--- Work to be completed ---
Beginning at the line containing "var express = require( 'express' );", output every line to the end of the data below exactly as it appears.

--- Data listing ---
********************

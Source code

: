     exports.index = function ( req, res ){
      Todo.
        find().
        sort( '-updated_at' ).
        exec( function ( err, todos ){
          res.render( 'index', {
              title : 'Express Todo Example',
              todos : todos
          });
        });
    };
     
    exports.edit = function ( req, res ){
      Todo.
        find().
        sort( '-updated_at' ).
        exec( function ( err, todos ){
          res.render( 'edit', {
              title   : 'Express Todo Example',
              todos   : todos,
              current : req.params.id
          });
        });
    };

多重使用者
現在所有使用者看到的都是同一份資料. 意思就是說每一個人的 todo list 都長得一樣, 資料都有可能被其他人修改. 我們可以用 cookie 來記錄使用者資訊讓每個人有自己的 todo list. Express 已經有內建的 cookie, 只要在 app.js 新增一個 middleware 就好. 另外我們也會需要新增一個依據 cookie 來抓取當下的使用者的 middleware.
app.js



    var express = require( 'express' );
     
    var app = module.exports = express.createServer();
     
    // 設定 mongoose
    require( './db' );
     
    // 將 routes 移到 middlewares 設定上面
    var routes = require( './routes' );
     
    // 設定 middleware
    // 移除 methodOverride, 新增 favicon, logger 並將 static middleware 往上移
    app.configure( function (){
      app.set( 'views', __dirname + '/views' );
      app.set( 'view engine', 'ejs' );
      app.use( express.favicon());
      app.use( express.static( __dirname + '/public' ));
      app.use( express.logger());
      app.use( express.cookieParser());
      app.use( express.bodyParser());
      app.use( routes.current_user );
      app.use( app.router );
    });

********************

--- Exercise solution ---
    var express = require( 'express' );
     
    var app = module.exports = express.createServer();
     
    // 設定 mongoose
    require( './db' );
     
    // 將 routes 移到 middlewares 設定上面
    var routes = require( './routes' );
     
    // 設定 middleware
    // 移除 methodOverride, 新增 favicon, logger 並將 static middleware 往上移
    app.configure( function (){
      app.set( 'views', __dirname + '/views' );
      app.set( 'view engine', 'ejs' );
      app.use( express.favicon());
      app.use( express.static( __dirname + '/public' ));
      app.use( express.logger());
      app.use( express.cookieParser());
      app.use( express.bodyParser());
      app.use( routes.current_user );
      app.use( app.router );
    });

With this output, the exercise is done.